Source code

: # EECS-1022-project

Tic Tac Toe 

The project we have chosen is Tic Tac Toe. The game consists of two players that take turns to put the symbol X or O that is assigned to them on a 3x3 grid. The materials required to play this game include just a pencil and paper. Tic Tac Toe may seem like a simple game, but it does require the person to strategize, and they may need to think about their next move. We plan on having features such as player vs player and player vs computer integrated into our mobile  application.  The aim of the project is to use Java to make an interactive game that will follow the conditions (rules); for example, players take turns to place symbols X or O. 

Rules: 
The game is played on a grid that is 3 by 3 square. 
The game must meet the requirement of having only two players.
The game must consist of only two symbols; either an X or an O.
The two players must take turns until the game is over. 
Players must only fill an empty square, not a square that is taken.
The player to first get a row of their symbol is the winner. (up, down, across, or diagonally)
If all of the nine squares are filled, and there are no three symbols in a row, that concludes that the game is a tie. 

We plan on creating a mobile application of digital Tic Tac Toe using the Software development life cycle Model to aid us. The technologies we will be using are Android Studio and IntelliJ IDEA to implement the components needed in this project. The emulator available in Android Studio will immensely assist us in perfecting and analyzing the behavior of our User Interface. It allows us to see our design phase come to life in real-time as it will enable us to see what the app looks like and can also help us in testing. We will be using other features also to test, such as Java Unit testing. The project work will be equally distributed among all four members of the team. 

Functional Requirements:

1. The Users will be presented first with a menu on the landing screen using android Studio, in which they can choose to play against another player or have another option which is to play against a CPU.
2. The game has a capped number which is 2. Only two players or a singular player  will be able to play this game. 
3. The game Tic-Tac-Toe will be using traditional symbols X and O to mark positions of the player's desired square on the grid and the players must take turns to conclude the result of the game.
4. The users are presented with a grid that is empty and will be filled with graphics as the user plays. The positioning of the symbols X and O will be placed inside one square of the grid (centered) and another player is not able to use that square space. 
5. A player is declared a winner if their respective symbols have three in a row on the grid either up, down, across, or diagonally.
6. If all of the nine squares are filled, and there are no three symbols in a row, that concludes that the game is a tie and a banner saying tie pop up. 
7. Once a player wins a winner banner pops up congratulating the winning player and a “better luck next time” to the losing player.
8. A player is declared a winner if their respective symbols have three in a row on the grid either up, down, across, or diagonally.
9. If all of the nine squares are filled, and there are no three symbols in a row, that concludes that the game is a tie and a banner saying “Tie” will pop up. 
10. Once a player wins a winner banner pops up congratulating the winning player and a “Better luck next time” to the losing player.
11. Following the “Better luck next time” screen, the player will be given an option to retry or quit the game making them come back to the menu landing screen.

#####

## PROBLEM DETAILS
The entries above hold a line with "The player to" and a later line with "game is a tie.". Write out exactly those lines and all lines between, nothing more.

## PROBLEM SOLUTION
The player to first get a row of their symbol is the winner. (up, down, across, or diagonally)
If all of the nine squares are filled, and there are no three symbols in a row, that concludes that the game is a tie. 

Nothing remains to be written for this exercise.